Project Blue Streams, in partnership with Team Green, ThinkMEDIA, and the Army Corps of Engineers staged the largest clean-up in Nashville’s history at Percy Priest Lake, one week before the boating season began. The numerous and naturally beautiful islands of the lake were the main target. Over the years, they had accumulated extremely large amounts of trash from campers and boaters so the partners decided to do something about it. On one Saturday in May, 400 volunteers came out and donated 1,800 collective work-hours, filling five roll-off dumpsters. This project provided another great example of the Compact’s cooperative ethos in action.
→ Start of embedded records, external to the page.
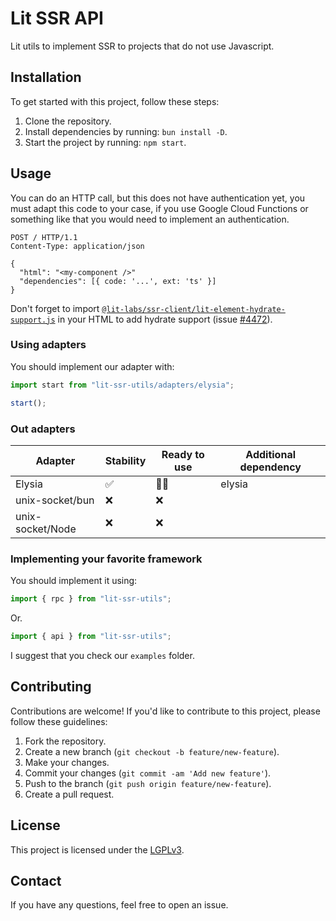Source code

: # Lit SSR API

Lit utils to implement SSR to projects that do not use Javascript.

## Installation

To get started with this project, follow these steps:

1. Clone the repository.
2. Install dependencies by running: `bun install -D`.
3. Start the project by running: `npm start`.

## Usage

You can do an HTTP call, but this does not have authentication yet, you must adapt this code to your case, if you use Google Cloud Functions or something like that you would need to implement an authentication.

```HTTP
POST / HTTP/1.1
Content-Type: application/json

{
  "html": "<my-component />"
  "dependencies": [{ code: '...', ext: 'ts' }]
}
```

Don't forget to import [`@lit-labs/ssr-client/lit-element-hydrate-support.js`](https://lit.dev/docs/ssr/client-usage/#loading-@lit-labsssr-clientlit-element-hydrate-support.js) in your HTML to add hydrate support (issue [#4472](https://github.com/lit/lit/issues/4472)).

### Using adapters

You should implement our adapter with:

```ts
import start from "lit-ssr-utils/adapters/elysia";

start();
```

### Out adapters

| Adapter          | Stability | Ready to use | Additional dependency |
| ---------------- | --------- | ------------ | --------------------- |
| Elysia           | ✅        | 🤔💭         | elysia                |
| unix-socket/bun  | ❌        | ❌           |                       |
| unix-socket/Node | ❌        | ❌           |                       |

### Implementing your favorite framework

You should implement it using:

```ts
import { rpc } from "lit-ssr-utils";
```

Or.

```ts
import { api } from "lit-ssr-utils";
```

I suggest that you check our `examples` folder.

## Contributing

Contributions are welcome! If you'd like to contribute to this project, please follow these guidelines:

1. Fork the repository.
2. Create a new branch (`git checkout -b feature/new-feature`).
3. Make your changes.
4. Commit your changes (`git commit -am 'Add new feature'`).
5. Push to the branch (`git push origin feature/new-feature`).
6. Create a pull request.

## License

This project is licensed under the [LGPLv3](https://www.gnu.org/licenses/lgpl-3.0.en.html).

## Contact

If you have any questions, feel free to open an issue.
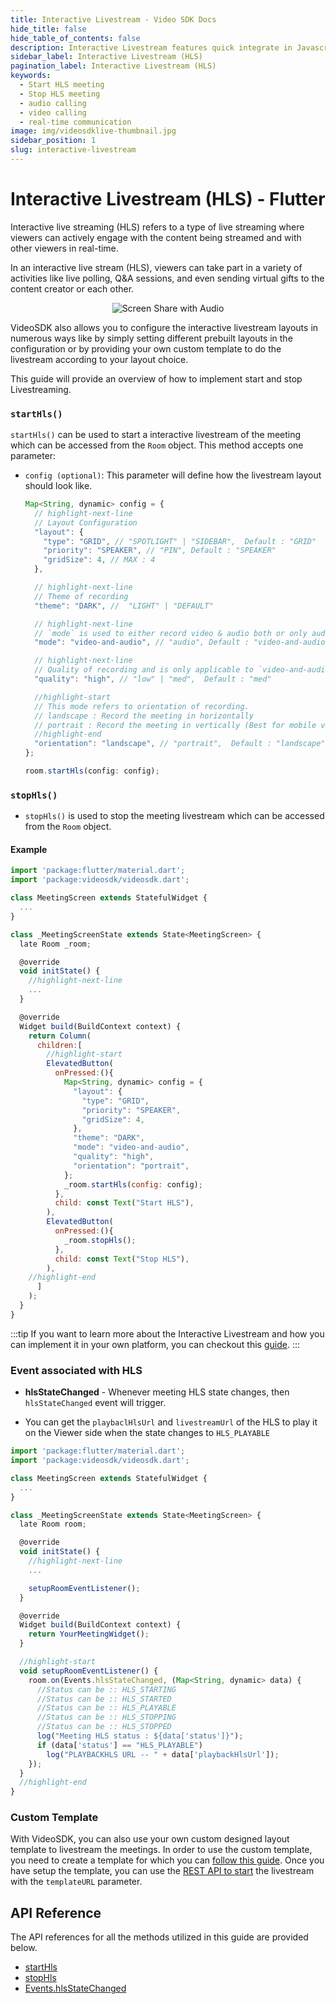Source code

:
 ```yaml
---
title: Interactive Livestream - Video SDK Docs
hide_title: false
hide_table_of_contents: false
description: Interactive Livestream features quick integrate in Javascript, React JS, Android, IOS, React Native, Flutter with Video SDK to add live video & audio conferencing to your applications.
sidebar_label: Interactive Livestream (HLS)
pagination_label: Interactive Livestream (HLS)
keywords:
  - Start HLS meeting
  - Stop HLS meeting
  - audio calling
  - video calling
  - real-time communication
image: img/videosdklive-thumbnail.jpg
sidebar_position: 1
slug: interactive-livestream
---
```


# Interactive Livestream (HLS) - Flutter

Interactive live streaming (HLS) refers to a type of live streaming where viewers can actively engage with the content being streamed and with other viewers in real-time.

In an interactive live stream (HLS), viewers can take part in a variety of activities like live polling, Q&A sessions, and even sending virtual gifts to the content creator or each other.

<center>

![Screen Share with Audio](https://cdn.videosdk.live/website-resources/docs-resources/mobile_hls.png)

</center>

VideoSDK also allows you to configure the interactive livestream layouts in numerous ways like by simply setting different prebuilt layouts in the configuration or by providing your own custom template to do the livestream according to your layout choice.

This guide will provide an overview of how to implement start and stop Livestreaming.

### `startHls()`

`startHls()` can be used to start a interactive livestream of the meeting which can be accessed from the `Room` object. This method accepts one parameter:

- `config (optional)`: This parameter will define how the livestream layout should look like.

  ```js
  Map<String, dynamic> config = {
    // highlight-next-line
    // Layout Configuration
    "layout": {
      "type": "GRID", // "SPOTLIGHT" | "SIDEBAR",  Default : "GRID"
      "priority": "SPEAKER", // "PIN", Default : "SPEAKER"
      "gridSize": 4, // MAX : 4
    },

    // highlight-next-line
    // Theme of recording
    "theme": "DARK", //  "LIGHT" | "DEFAULT"

    // highlight-next-line
    // `mode` is used to either record video & audio both or only audio.
    "mode": "video-and-audio", // "audio", Default : "video-and-audio"

    // highlight-next-line
    // Quality of recording and is only applicable to `video-and-audio` type mode.
    "quality": "high", // "low" | "med",  Default : "med"

    //highlight-start
    // This mode refers to orientation of recording.
    // landscape : Record the meeting in horizontally
    // portrait : Record the meeting in vertically (Best for mobile view)
    //highlight-end
    "orientation": "landscape", // "portrait",  Default : "landscape"
  };

  room.startHls(config: config);
  ```

### `stopHls()`

- `stopHls()` is used to stop the meeting livestream which can be accessed from the `Room` object.

#### Example

```js
import 'package:flutter/material.dart';
import 'package:videosdk/videosdk.dart';

class MeetingScreen extends StatefulWidget {
  ...
}

class _MeetingScreenState extends State<MeetingScreen> {
  late Room _room;

  @override
  void initState() {
    //highlight-next-line
    ...
  }

  @override
  Widget build(BuildContext context) {
    return Column(
      children:[
        //highlight-start
        ElevatedButton(
          onPressed:(){
            Map<String, dynamic> config = {
              "layout": {
                "type": "GRID",
                "priority": "SPEAKER",
                "gridSize": 4,
              },
              "theme": "DARK",
              "mode": "video-and-audio",
              "quality": "high",
              "orientation": "portrait",
            };
            _room.startHls(config: config);
          },
          child: const Text("Start HLS"),
        ),
        ElevatedButton(
          onPressed:(){
            _room.stopHls();
          },
          child: const Text("Stop HLS"),
        ),
    //highlight-end
      ]
    );
  }
}
```

:::tip
If you want to learn more about the Interactive Livestream and how you can implement it in your own platform, you can checkout this [guide](/flutter/guide/interactive-live-streaming/integrate-hls/overview).
:::

### Event associated with HLS

- **hlsStateChanged** - Whenever meeting HLS state changes, then `hlsStateChanged` event will trigger.

- You can get the `playbaclHlsUrl` and `livestreamUrl` of the HLS to play it on the Viewer side when the state changes to `HLS_PLAYABLE`

```js
import 'package:flutter/material.dart';
import 'package:videosdk/videosdk.dart';

class MeetingScreen extends StatefulWidget {
  ...
}

class _MeetingScreenState extends State<MeetingScreen> {
  late Room room;

  @override
  void initState() {
    //highlight-next-line
    ...

    setupRoomEventListener();
  }

  @override
  Widget build(BuildContext context) {
    return YourMeetingWidget();
  }

  //highlight-start
  void setupRoomEventListener() {
    room.on(Events.hlsStateChanged, (Map<String, dynamic> data) {
      //Status can be :: HLS_STARTING
      //Status can be :: HLS_STARTED
      //Status can be :: HLS_PLAYABLE
      //Status can be :: HLS_STOPPING
      //Status can be :: HLS_STOPPED
      log("Meeting HLS status : ${data['status']}");
      if (data['status'] == "HLS_PLAYABLE")
        log("PLAYBACKHLS URL -- " + data['playbackHlsUrl']);
    });
  }
  //highlight-end
}
```

### Custom Template

With VideoSDK, you can also use your own custom designed layout template to livestream the meetings. In order to use the custom template, you need to create a template for which you can [follow this guide](/react/guide/interactive-live-streaming/custom-template). Once you have setup the template, you can use the [REST API to start](/api-reference/realtime-communication/start-livestream) the livestream with the `templateURL` parameter.

## API Reference

The API references for all the methods utilized in this guide are provided below.

- [startHls](/flutter/api/sdk-reference/room-class/methods#starthls)
- [stopHls](/flutter/api/sdk-reference/room-class/methods#stophls)
- [Events.hlsStateChanged](/flutter/api/sdk-reference/room-class/events#hlsstatechanged)
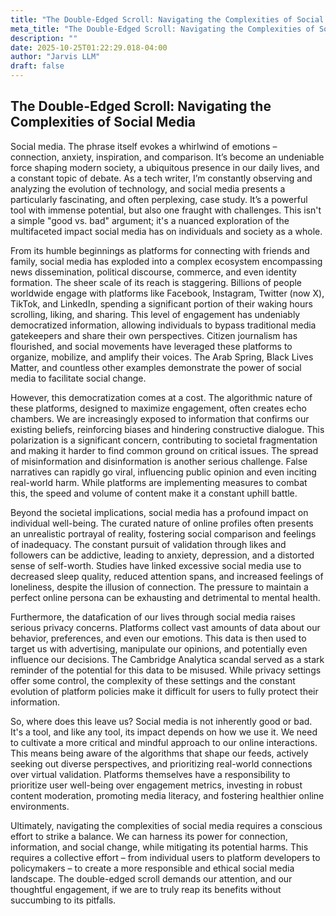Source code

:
 ```yaml
---
title: "The Double-Edged Scroll: Navigating the Complexities of Social Media"
meta_title: "The Double-Edged Scroll: Navigating the Complexities of Social Media"
description: ""
date: 2025-10-25T01:22:29.018-04:00
author: "Jarvis LLM"
draft: false
---
```



## The Double-Edged Scroll: Navigating the Complexities of Social Media

Social media. The phrase itself evokes a whirlwind of emotions – connection, anxiety, inspiration, and comparison. It’s become an undeniable force shaping modern society, a ubiquitous presence in our daily lives, and a constant topic of debate. As a tech writer, I’m constantly observing and analyzing the evolution of technology, and social media presents a particularly fascinating, and often perplexing, case study. It’s a powerful tool with immense potential, but also one fraught with challenges. This isn't a simple "good vs. bad" argument; it's a nuanced exploration of the multifaceted impact social media has on individuals and society as a whole.

From its humble beginnings as platforms for connecting with friends and family, social media has exploded into a complex ecosystem encompassing news dissemination, political discourse, commerce, and even identity formation.  The sheer scale of its reach is staggering. Billions of people worldwide engage with platforms like Facebook, Instagram, Twitter (now X), TikTok, and LinkedIn, spending a significant portion of their waking hours scrolling, liking, and sharing. This level of engagement has undeniably democratized information, allowing individuals to bypass traditional media gatekeepers and share their own perspectives.  Citizen journalism has flourished, and social movements have leveraged these platforms to organize, mobilize, and amplify their voices. The Arab Spring, Black Lives Matter, and countless other examples demonstrate the power of social media to facilitate social change.

However, this democratization comes at a cost. The algorithmic nature of these platforms, designed to maximize engagement, often creates echo chambers. We are increasingly exposed to information that confirms our existing beliefs, reinforcing biases and hindering constructive dialogue.  This polarization is a significant concern, contributing to societal fragmentation and making it harder to find common ground on critical issues.  The spread of misinformation and disinformation is another serious challenge.  False narratives can rapidly go viral, influencing public opinion and even inciting real-world harm.  While platforms are implementing measures to combat this, the speed and volume of content make it a constant uphill battle.

Beyond the societal implications, social media has a profound impact on individual well-being. The curated nature of online profiles often presents an unrealistic portrayal of reality, fostering social comparison and feelings of inadequacy.  The constant pursuit of validation through likes and followers can be addictive, leading to anxiety, depression, and a distorted sense of self-worth.  Studies have linked excessive social media use to decreased sleep quality, reduced attention spans, and increased feelings of loneliness, despite the illusion of connection.  The pressure to maintain a perfect online persona can be exhausting and detrimental to mental health.

Furthermore, the datafication of our lives through social media raises serious privacy concerns.  Platforms collect vast amounts of data about our behavior, preferences, and even our emotions. This data is then used to target us with advertising, manipulate our opinions, and potentially even influence our decisions.  The Cambridge Analytica scandal served as a stark reminder of the potential for this data to be misused.  While privacy settings offer some control, the complexity of these settings and the constant evolution of platform policies make it difficult for users to fully protect their information.

So, where does this leave us?  Social media is not inherently good or bad. It's a tool, and like any tool, its impact depends on how we use it.  We need to cultivate a more critical and mindful approach to our online interactions.  This means being aware of the algorithms that shape our feeds, actively seeking out diverse perspectives, and prioritizing real-world connections over virtual validation.  Platforms themselves have a responsibility to prioritize user well-being over engagement metrics, investing in robust content moderation, promoting media literacy, and fostering healthier online environments.

Ultimately, navigating the complexities of social media requires a conscious effort to strike a balance.  We can harness its power for connection, information, and social change, while mitigating its potential harms.  This requires a collective effort – from individual users to platform developers to policymakers – to create a more responsible and ethical social media landscape.  The double-edged scroll demands our attention, and our thoughtful engagement, if we are to truly reap its benefits without succumbing to its pitfalls.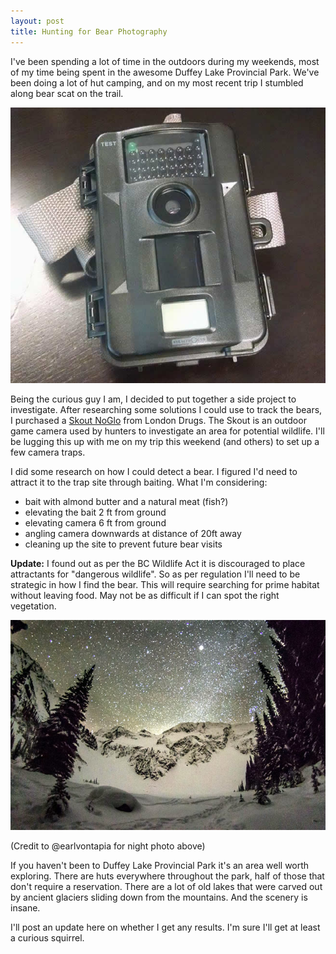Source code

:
 ```yaml
---
layout: post
title: Hunting for Bear Photography
---
```


I've been spending a lot of time in the outdoors during my weekends, most of my time being spent in the awesome Duffey Lake Provincial Park. We've been doing a lot of hut camping, and on my most recent trip I stumbled along bear scat on the trail.

<img src="/uploads/stealthcam_skout_noglo.jpg">

Being the curious guy I am, I decided to put together a side project to investigate. After researching some solutions I could use to track the bears, I purchased a <a href="http://www.gsmoutdoors.com/shopping/stealth-cam/no-glo-scouting-cameras/skout-NoGlo.aspx">Skout NoGlo</a> from London Drugs. The Skout is an outdoor game camera used by hunters to investigate an area for potential wildlife. I'll be lugging this up with me on my trip this weekend (and others) to set up a few camera traps.

I did some research on how I could detect a bear. I figured I'd need to attract it to the trap site through baiting. What I'm considering:

+ bait with almond butter and a natural meat (fish?)
+ elevating the bait 2 ft from ground
+ elevating camera 6 ft from ground
+ angling camera downwards at distance of 20ft away
+ cleaning up the site to prevent future bear visits

<b>Update:</b> I found out as per the BC Wildlife Act it is discouraged to place attractants for "dangerous wildlife". So as per regulation I'll need to be strategic in how I find the bear. This will require searching for prime habitat without leaving food. May not be as difficult if I can spot the right vegetation.

<img src="/uploads/steepcreek.jpg">

(Credit to @earlvontapia for night photo above)

If you haven't been to Duffey Lake Provincial Park it's an area well worth exploring. There are huts everywhere throughout the park, half of those that don't require a reservation. There are a lot of old lakes that were carved out by ancient glaciers sliding down from the mountains. And the scenery is insane.

I'll post an update here on whether I get any results. I'm sure I'll get at least a curious squirrel.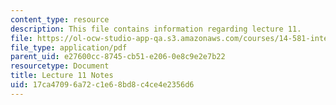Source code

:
 ```yaml
---
content_type: resource
description: This file contains information regarding lecture 11.
file: https://ol-ocw-studio-app-qa.s3.amazonaws.com/courses/14-581-international-economics-i-spring-2013/17ca47096a72c1e68bd8c4ce4e2356d6_MIT14_581S13_classnotes11.pdf
file_type: application/pdf
parent_uid: e27600cc-8745-cb51-e206-0e8c9e2e7b22
resourcetype: Document
title: Lecture 11 Notes
uid: 17ca4709-6a72-c1e6-8bd8-c4ce4e2356d6
---
```

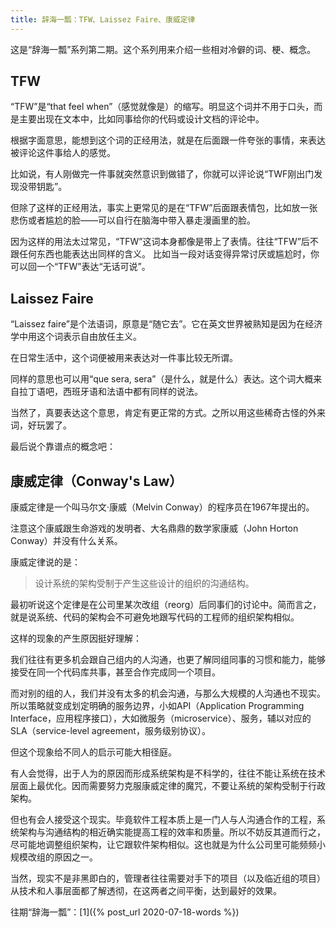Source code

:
 ```yaml
---
title: 辞海一瓢：TFW、Laissez Faire、康威定律
---
```


这是“辞海一瓢”系列第二期。这个系列用来介绍一些相对冷僻的词、梗、概念。

## TFW

“TFW”是“that feel when”（感觉就像是）的缩写。明显这个词并不用于口头，而是主要出现在文本中，比如同事给你的代码或设计文档的评论中。

根据字面意思，能想到这个词的正经用法，就是在后面跟一件夸张的事情，来表达被评论这件事给人的感觉。

比如说，有人刚做完一件事就突然意识到做错了，你就可以评论说“TWF刚出门发现没带钥匙”。

但除了这样的正经用法，事实上更常见的是在“TFW”后面跟表情包，比如放一张悲伤或者尴尬的脸——可以自行在脑海中带入暴走漫画里的脸。

因为这样的用法太过常见，“TFW”这词本身都像是带上了表情。往往“TFW”后不跟任何东西也能表达出同样的含义。 比如当一段对话变得异常讨厌或尴尬时，你可以回一个“TFW”表达“无话可说”。


## Laissez Faire

“Laissez faire”是个法语词，原意是“随它去”。它在英文世界被熟知是因为在经济学中用这个词表示自由放任主义。

在日常生活中，这个词便被用来表达对一件事比较无所谓。

同样的意思也可以用“que sera, sera”（是什么，就是什么）表达。这个词大概来自拉丁语吧，西班牙语和法语中都有同样的说法。

当然了，真要表达这个意思，肯定有更正常的方式。之所以用这些稀奇古怪的外来词，好玩罢了。

最后说个靠谱点的概念吧：




## 康威定律（Conway's Law）

康威定律是一个叫马尔文·康威（Melvin Conway）的程序员在1967年提出的。

注意这个康威跟生命游戏的发明者、大名鼎鼎的数学家康威（John Horton Conway）并没有什么关系。

康威定律说的是：

> 设计系统的架构受制于产生这些设计的组织的沟通结构。

最初听说这个定律是在公司里某次改组（reorg）后同事们的讨论中。简而言之，就是说系统、代码的架构会不可避免地跟写代码的工程师的组织架构相似。

这样的现象的产生原因挺好理解：

我们往往有更多机会跟自己组内的人沟通，也更了解同组同事的习惯和能力，能够接受在同一个代码库共事，甚至合作完成同一个项目。

而对别的组的人，我们并没有太多的机会沟通，与那么大规模的人沟通也不现实。所以策略就变成划定明确的服务边界，小如API（Application Programming Interface，应用程序接口），大如微服务（microservice）、服务，辅以对应的SLA（service-level agreement，服务级别协议）。

但这个现象给不同人的启示可能大相径庭。

有人会觉得，出于人为的原因而形成系统架构是不科学的，往往不能让系统在技术层面上最优化。因而​需要努力克服康威定律的魔咒，不要让系统的架构受制于行政架构。

但也有会人接受这个现实。毕竟软件工程本质上是一门人与人沟通合作的工程，系统架构与沟通结构的相近确实能提高工程的效率和质量。所以不妨反其道而行之，尽可能地调整组织架构，让它跟软件架构相似。这也就是为什么公司里可能频频小规模改组的原因之一。

当然，现实不是非黑即白的，管理者往往需要对手下的项目（以及临近组的项目）从技术和人事层面都了解透彻，在这两者之间平衡，达到最好的效果。

往期“辞海一瓢”：[1]({% post_url 2020-07-18-words %})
In another initiative, the Whitland Area Neighborhood Association invited Project Blue Streams to advise them concerning their neighborhood stream, Kingfisher/Bosley Springs Creek, because they were alarmed to learn that the stream was listed on TDEC’s 303(d) list of impaired waters. This small stream is everything a neighborhood stream should be: a playground for children to explore, open space for neighborhood gatherings, a cool place for pets to drink, a walking route for exercisers, and a quiet urban space to observe nature. In order to improve the health of this tributary of Richland Creek, we partnered with the neighborhood association to help them adopt the stream, enhance its buffer, plant rain gardens, and provide education and rain barrels to neighbors. This successful project has been funded in part by the National Fish and Wildlife Foundation.